[What you should do]
For every record here, output an exact copy.

START Provided information

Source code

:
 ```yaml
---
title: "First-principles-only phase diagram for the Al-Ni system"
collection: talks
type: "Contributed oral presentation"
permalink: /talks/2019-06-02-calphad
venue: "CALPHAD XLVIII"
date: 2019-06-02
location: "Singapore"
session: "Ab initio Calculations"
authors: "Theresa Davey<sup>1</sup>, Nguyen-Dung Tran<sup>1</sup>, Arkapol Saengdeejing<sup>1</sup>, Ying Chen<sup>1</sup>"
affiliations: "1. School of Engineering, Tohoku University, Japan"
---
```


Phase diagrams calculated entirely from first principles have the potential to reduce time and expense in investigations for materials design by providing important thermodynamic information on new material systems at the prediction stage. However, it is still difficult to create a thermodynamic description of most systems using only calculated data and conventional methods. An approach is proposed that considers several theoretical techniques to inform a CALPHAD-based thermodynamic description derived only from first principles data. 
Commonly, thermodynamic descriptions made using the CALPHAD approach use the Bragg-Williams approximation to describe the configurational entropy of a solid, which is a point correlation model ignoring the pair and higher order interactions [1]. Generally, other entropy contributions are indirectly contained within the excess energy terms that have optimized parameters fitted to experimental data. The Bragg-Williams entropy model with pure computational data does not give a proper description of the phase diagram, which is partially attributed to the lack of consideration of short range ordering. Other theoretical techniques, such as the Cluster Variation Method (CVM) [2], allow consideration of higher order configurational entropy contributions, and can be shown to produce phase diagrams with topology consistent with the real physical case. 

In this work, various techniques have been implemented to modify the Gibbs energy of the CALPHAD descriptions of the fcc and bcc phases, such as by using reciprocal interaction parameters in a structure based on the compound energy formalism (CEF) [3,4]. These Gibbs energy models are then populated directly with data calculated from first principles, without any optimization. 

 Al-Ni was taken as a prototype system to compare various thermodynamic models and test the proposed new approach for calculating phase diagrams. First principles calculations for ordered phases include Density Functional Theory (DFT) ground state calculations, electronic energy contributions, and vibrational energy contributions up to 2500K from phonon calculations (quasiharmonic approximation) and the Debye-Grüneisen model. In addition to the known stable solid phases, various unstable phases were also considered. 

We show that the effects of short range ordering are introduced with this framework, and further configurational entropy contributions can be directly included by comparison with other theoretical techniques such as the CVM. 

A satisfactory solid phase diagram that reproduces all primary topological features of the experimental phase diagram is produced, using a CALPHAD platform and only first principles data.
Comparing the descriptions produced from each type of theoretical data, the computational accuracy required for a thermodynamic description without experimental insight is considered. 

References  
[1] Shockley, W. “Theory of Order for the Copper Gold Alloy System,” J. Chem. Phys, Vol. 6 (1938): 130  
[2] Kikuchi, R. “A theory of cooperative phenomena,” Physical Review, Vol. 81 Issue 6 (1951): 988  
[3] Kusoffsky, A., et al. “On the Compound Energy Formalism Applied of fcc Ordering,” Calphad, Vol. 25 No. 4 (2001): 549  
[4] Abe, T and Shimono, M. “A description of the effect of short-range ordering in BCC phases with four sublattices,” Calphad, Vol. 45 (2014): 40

END Provided information

[Exercise result]
Source code

:
 ```yaml
---
title: "First-principles-only phase diagram for the Al-Ni system"
collection: talks
type: "Contributed oral presentation"
permalink: /talks/2019-06-02-calphad
venue: "CALPHAD XLVIII"
date: 2019-06-02
location: "Singapore"
session: "Ab initio Calculations"
authors: "Theresa Davey<sup>1</sup>, Nguyen-Dung Tran<sup>1</sup>, Arkapol Saengdeejing<sup>1</sup>, Ying Chen<sup>1</sup>"
affiliations: "1. School of Engineering, Tohoku University, Japan"
---
```


Phase diagrams calculated entirely from first principles have the potential to reduce time and expense in investigations for materials design by providing important thermodynamic information on new material systems at the prediction stage. However, it is still difficult to create a thermodynamic description of most systems using only calculated data and conventional methods. An approach is proposed that considers several theoretical techniques to inform a CALPHAD-based thermodynamic description derived only from first principles data. 
Commonly, thermodynamic descriptions made using the CALPHAD approach use the Bragg-Williams approximation to describe the configurational entropy of a solid, which is a point correlation model ignoring the pair and higher order interactions [1]. Generally, other entropy contributions are indirectly contained within the excess energy terms that have optimized parameters fitted to experimental data. The Bragg-Williams entropy model with pure computational data does not give a proper description of the phase diagram, which is partially attributed to the lack of consideration of short range ordering. Other theoretical techniques, such as the Cluster Variation Method (CVM) [2], allow consideration of higher order configurational entropy contributions, and can be shown to produce phase diagrams with topology consistent with the real physical case. 

In this work, various techniques have been implemented to modify the Gibbs energy of the CALPHAD descriptions of the fcc and bcc phases, such as by using reciprocal interaction parameters in a structure based on the compound energy formalism (CEF) [3,4]. These Gibbs energy models are then populated directly with data calculated from first principles, without any optimization. 

 Al-Ni was taken as a prototype system to compare various thermodynamic models and test the proposed new approach for calculating phase diagrams. First principles calculations for ordered phases include Density Functional Theory (DFT) ground state calculations, electronic energy contributions, and vibrational energy contributions up to 2500K from phonon calculations (quasiharmonic approximation) and the Debye-Grüneisen model. In addition to the known stable solid phases, various unstable phases were also considered. 

We show that the effects of short range ordering are introduced with this framework, and further configurational entropy contributions can be directly included by comparison with other theoretical techniques such as the CVM. 

A satisfactory solid phase diagram that reproduces all primary topological features of the experimental phase diagram is produced, using a CALPHAD platform and only first principles data.
Comparing the descriptions produced from each type of theoretical data, the computational accuracy required for a thermodynamic description without experimental insight is considered. 

References  
[1] Shockley, W. “Theory of Order for the Copper Gold Alloy System,” J. Chem. Phys, Vol. 6 (1938): 130  
[2] Kikuchi, R. “A theory of cooperative phenomena,” Physical Review, Vol. 81 Issue 6 (1951): 988  
[3] Kusoffsky, A., et al. “On the Compound Energy Formalism Applied of fcc Ordering,” Calphad, Vol. 25 No. 4 (2001): 549  
[4] Abe, T and Shimono, M. “A description of the effect of short-range ordering in BCC phases with four sublattices,” Calphad, Vol. 45 (2014): 40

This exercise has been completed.